» **WHAT YOU HAVE TO DO**: Check each line of the listing below for the string "texttt", and give only how many lines hold it.

-----

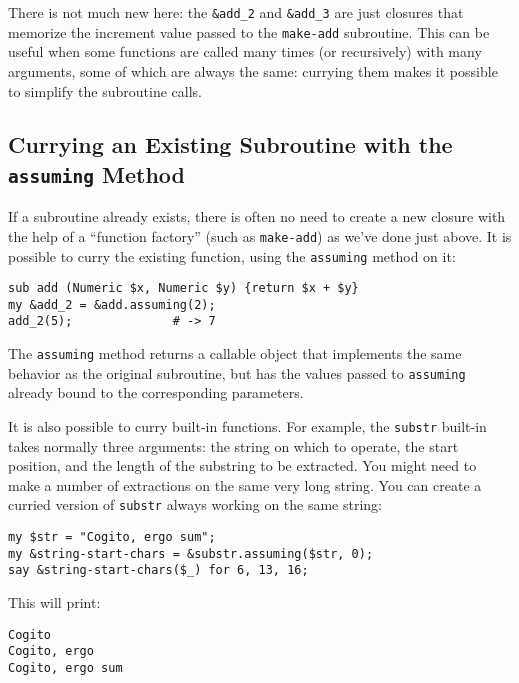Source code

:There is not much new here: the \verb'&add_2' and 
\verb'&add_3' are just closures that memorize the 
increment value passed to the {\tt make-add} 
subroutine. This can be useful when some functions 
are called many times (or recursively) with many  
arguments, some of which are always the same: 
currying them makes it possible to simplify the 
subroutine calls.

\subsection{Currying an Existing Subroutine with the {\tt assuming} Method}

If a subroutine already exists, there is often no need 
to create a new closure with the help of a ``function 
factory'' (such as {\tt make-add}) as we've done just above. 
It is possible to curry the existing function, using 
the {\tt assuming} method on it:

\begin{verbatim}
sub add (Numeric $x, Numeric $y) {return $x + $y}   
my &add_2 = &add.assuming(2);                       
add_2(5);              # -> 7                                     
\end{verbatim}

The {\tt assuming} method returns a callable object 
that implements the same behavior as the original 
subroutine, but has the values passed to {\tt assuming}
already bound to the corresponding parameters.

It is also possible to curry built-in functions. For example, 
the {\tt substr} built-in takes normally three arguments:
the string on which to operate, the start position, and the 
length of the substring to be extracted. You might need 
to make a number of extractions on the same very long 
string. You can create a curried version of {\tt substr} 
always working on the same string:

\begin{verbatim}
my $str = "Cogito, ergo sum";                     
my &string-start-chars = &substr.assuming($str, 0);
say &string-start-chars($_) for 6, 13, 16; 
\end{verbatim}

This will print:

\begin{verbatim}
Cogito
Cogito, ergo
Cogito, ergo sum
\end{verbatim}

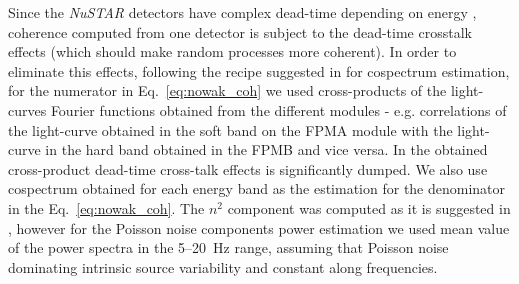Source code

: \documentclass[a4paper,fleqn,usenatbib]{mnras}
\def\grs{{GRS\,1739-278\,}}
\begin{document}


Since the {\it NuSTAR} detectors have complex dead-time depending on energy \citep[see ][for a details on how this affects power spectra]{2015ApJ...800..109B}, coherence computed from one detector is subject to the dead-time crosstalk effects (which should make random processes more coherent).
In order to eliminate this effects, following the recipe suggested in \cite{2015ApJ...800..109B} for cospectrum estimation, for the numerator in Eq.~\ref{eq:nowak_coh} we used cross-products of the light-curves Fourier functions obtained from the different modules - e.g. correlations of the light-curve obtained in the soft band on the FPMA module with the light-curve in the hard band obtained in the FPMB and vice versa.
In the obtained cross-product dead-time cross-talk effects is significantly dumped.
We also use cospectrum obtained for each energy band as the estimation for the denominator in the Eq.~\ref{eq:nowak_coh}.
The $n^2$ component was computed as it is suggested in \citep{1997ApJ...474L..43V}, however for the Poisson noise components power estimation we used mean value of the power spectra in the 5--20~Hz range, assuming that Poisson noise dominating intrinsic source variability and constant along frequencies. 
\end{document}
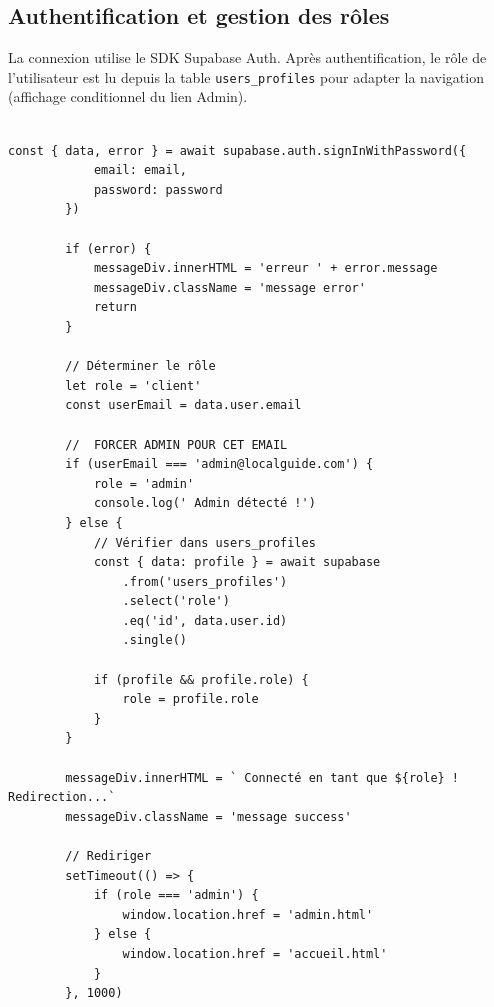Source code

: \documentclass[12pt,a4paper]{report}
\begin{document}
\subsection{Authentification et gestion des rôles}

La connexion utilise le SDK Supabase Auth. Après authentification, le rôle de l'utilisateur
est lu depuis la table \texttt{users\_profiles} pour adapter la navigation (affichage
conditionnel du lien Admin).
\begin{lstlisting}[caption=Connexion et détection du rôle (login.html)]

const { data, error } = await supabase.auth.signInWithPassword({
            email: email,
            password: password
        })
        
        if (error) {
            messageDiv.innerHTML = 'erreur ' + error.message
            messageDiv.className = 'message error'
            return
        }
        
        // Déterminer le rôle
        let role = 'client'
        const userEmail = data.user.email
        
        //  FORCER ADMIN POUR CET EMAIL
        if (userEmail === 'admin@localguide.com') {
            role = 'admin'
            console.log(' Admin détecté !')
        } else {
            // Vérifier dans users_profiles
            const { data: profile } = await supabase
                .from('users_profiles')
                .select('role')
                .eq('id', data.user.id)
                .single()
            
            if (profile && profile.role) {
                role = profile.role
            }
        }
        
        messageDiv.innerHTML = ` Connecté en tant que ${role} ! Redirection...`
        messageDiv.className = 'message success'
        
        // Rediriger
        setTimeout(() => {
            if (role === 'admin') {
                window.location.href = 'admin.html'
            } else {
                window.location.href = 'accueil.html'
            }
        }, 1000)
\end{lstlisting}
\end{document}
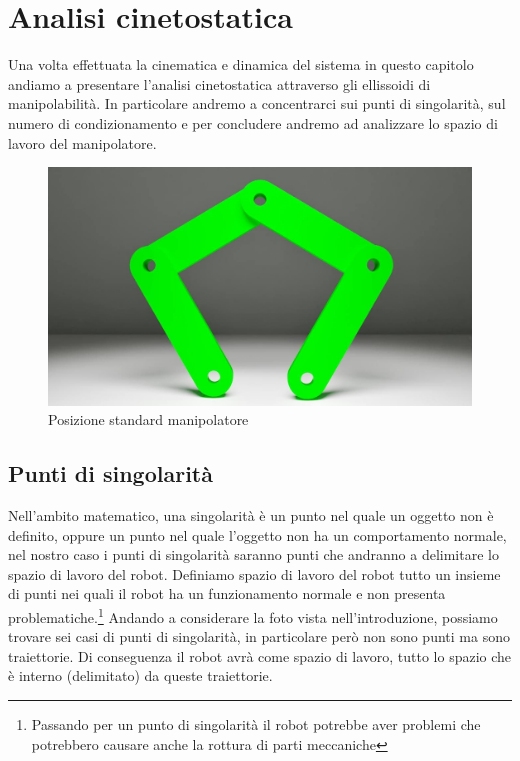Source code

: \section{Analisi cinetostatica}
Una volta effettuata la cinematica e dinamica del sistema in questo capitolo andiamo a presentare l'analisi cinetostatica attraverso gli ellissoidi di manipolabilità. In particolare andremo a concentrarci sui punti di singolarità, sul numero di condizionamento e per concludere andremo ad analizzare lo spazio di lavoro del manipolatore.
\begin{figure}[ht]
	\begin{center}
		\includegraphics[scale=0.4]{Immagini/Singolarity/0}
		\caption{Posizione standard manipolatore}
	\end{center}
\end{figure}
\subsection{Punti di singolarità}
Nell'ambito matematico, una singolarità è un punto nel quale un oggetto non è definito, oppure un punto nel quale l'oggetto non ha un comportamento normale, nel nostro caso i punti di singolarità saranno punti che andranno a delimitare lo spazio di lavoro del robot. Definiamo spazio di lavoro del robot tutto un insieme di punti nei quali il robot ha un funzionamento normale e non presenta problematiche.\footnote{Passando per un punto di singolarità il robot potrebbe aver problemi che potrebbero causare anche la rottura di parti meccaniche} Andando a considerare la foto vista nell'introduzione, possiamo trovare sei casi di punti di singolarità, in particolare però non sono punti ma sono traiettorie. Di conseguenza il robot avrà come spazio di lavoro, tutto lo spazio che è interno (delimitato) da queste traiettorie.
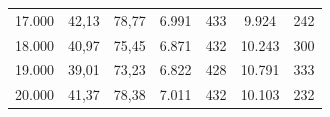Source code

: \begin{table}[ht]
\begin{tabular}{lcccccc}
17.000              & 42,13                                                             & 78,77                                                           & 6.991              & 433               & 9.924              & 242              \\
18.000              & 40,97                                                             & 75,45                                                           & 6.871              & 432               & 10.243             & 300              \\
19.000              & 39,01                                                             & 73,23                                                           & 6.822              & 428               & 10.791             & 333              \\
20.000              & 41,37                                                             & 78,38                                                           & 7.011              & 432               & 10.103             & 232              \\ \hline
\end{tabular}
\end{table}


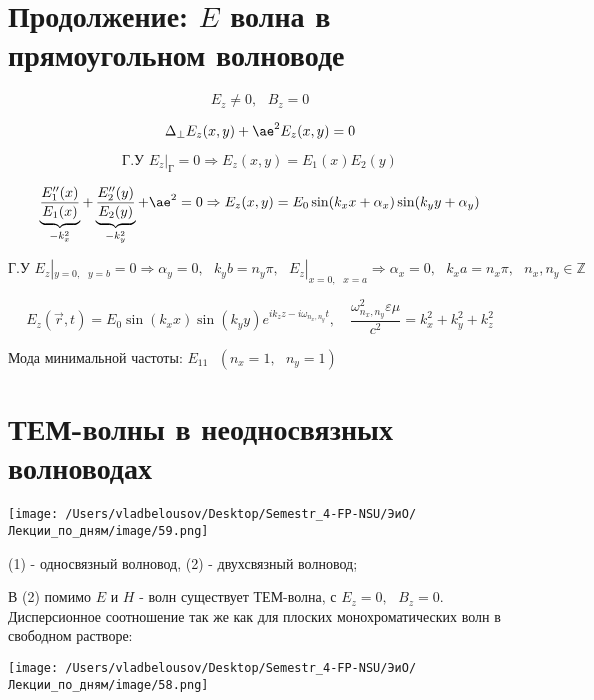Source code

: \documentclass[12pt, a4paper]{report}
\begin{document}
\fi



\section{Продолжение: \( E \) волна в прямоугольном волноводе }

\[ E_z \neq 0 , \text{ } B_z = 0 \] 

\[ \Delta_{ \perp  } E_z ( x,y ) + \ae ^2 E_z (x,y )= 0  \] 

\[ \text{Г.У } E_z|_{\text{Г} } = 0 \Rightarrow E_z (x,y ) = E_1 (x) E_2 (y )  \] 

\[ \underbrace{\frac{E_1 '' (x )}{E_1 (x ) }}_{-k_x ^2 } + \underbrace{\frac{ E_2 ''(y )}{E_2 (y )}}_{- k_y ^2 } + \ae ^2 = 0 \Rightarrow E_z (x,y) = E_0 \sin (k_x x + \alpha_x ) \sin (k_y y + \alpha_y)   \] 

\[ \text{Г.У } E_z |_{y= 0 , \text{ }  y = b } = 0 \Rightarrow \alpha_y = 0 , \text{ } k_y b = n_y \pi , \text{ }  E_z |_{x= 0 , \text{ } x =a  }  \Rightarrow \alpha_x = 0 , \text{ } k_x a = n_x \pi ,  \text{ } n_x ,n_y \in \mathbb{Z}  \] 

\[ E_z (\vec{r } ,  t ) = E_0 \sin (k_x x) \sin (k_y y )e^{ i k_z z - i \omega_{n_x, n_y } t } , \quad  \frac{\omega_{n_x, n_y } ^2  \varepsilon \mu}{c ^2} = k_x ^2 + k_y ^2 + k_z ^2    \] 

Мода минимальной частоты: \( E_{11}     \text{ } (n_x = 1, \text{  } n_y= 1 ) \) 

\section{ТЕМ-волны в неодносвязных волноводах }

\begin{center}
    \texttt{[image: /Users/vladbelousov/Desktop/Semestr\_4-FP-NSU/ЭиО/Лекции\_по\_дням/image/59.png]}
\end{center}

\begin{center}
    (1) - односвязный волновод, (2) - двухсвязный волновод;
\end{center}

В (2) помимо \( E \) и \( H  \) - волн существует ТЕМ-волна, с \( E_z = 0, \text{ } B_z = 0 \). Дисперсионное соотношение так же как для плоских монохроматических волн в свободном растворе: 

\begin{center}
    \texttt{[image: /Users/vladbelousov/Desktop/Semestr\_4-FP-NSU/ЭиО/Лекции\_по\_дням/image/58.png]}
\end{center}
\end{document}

-----

» **ANSWER SPACE**: 3